La historia se ubica en un país de África, de cuyo nombre no hay manera de que me acuerde. La empresa emprendió un proyecto en una comunidad cuyo suministro de agua potable era muy comlicado debido a que debían desplazarse dos kilómetros a un pozo para conseguirla. El proyecto consistía en automatizar la extracción de agua y realizar una canalización hasta el poblado, para evitar estos desplazamientos. Todo ello aprovachando la energía del sol.
Los responsables del proyecto, volvieron a los pocos meses y notaron gran hostilidad de parte de los beneficiados por el aparente avance tecnológico del que estaban disfrutando. Sin saber explicárselo muy bien y con una gran barrera impuesta por el idioma, decidieron pedir explicaciones a uno de sus interlocutores, que tras una rápida indagación consiguó explicarse este rechazo a semejante progreso.

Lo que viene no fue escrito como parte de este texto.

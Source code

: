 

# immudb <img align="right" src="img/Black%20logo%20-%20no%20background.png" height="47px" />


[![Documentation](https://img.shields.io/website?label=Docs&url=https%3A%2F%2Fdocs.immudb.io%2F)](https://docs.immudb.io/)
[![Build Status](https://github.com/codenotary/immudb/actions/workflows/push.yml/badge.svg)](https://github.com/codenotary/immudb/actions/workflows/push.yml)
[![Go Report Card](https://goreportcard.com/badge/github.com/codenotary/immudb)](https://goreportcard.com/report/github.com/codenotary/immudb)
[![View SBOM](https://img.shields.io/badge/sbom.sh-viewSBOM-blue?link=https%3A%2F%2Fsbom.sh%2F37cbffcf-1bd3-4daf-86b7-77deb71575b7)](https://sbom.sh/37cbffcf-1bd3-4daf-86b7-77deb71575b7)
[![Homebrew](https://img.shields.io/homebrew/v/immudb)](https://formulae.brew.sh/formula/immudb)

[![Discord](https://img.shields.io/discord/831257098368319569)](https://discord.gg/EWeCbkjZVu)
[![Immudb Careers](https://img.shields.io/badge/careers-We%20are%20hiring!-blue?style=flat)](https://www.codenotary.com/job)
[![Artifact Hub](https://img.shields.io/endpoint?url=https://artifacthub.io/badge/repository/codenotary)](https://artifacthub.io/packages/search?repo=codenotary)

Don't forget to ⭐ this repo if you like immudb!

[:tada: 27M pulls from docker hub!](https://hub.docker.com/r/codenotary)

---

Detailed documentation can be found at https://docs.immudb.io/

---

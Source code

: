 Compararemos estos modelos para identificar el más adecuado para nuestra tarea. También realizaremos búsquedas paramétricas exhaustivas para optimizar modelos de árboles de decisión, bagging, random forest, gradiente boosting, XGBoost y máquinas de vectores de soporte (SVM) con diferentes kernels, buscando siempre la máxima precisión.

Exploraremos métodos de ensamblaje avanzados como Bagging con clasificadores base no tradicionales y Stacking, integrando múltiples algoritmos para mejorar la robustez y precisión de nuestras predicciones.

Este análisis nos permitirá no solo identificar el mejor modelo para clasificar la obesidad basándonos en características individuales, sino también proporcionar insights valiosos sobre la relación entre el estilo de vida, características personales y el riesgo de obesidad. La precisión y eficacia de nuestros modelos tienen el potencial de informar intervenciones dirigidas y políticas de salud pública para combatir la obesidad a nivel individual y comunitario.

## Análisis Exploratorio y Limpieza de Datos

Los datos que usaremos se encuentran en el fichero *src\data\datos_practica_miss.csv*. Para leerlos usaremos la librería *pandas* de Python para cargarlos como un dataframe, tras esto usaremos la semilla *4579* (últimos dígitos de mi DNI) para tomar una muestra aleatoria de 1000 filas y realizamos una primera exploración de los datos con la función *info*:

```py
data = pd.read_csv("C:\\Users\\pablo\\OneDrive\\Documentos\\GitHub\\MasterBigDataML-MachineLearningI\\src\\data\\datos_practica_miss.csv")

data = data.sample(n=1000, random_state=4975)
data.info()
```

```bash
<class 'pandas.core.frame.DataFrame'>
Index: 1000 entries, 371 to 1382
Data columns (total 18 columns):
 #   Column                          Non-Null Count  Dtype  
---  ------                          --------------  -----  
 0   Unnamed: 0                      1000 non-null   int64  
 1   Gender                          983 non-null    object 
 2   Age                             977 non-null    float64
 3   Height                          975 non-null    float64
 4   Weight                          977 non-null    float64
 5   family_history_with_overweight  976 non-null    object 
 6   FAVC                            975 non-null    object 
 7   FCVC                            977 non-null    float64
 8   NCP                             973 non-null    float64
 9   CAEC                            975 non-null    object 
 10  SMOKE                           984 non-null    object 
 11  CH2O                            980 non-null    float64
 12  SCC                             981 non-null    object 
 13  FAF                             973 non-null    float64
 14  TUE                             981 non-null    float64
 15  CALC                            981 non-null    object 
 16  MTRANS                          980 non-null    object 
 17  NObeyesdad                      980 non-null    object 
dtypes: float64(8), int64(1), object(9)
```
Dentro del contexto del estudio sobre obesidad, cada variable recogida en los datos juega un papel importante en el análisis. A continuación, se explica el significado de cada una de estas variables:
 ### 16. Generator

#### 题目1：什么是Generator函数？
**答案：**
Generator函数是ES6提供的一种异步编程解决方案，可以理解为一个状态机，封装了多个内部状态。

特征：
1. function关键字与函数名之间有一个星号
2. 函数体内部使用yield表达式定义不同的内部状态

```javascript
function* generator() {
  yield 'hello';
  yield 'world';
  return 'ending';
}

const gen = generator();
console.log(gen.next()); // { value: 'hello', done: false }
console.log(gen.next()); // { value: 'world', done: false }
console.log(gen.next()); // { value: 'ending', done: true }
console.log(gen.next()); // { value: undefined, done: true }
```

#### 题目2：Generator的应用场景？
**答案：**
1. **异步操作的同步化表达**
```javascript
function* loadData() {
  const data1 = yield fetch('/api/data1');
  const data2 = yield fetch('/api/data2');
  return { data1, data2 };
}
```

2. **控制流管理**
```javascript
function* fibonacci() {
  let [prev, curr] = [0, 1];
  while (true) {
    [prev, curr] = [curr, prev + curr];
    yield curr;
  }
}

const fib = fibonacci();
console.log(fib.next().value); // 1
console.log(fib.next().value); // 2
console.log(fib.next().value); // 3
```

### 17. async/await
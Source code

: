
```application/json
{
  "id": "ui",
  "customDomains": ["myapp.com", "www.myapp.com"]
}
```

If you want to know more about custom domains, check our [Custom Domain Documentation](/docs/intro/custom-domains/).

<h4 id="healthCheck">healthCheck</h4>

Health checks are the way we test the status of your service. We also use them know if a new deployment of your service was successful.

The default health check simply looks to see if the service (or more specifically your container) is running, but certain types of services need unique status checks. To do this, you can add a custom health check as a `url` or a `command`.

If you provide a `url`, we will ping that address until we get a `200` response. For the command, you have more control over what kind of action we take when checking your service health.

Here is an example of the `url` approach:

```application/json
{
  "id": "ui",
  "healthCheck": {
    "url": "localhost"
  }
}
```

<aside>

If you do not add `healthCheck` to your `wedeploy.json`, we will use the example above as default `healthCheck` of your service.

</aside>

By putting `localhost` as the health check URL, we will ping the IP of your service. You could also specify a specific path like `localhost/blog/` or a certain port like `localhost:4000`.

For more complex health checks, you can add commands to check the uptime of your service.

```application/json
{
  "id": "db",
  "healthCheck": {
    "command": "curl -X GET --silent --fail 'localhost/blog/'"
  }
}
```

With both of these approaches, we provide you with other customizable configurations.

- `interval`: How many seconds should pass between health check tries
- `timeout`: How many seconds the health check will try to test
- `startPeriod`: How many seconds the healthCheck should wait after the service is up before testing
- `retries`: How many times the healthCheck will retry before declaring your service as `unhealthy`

Las personas encargadas de realizar la colecta de agua eran las mujeres de cada familia. Por desgracia era bastante habitual que sus maridos las maltrataran y el camino hacia la carga de ese agua era un a liberación que alargaban en la medida de lo posible para estar lejos de sus maridos maltratadores. Además, en muchos casos el pozo servía como punto de denuncia cuando coincidían con mujeres de personajes notorios en la comunidad, ya que si condenaban la violencia de los hombres, podían reprender a estos con alguna medida de castigo, normalmente en sus trabajos.
Tras enterarse de esta circunstancia, se decidió no utilizar el sistema de canalización y dejar el de extracción.
Para reflexionar. La siguiente os la cuento otro día.
Comentarios:
El país en el que ubicaban la anécdota que me contaron a mí creo que era Mozambique.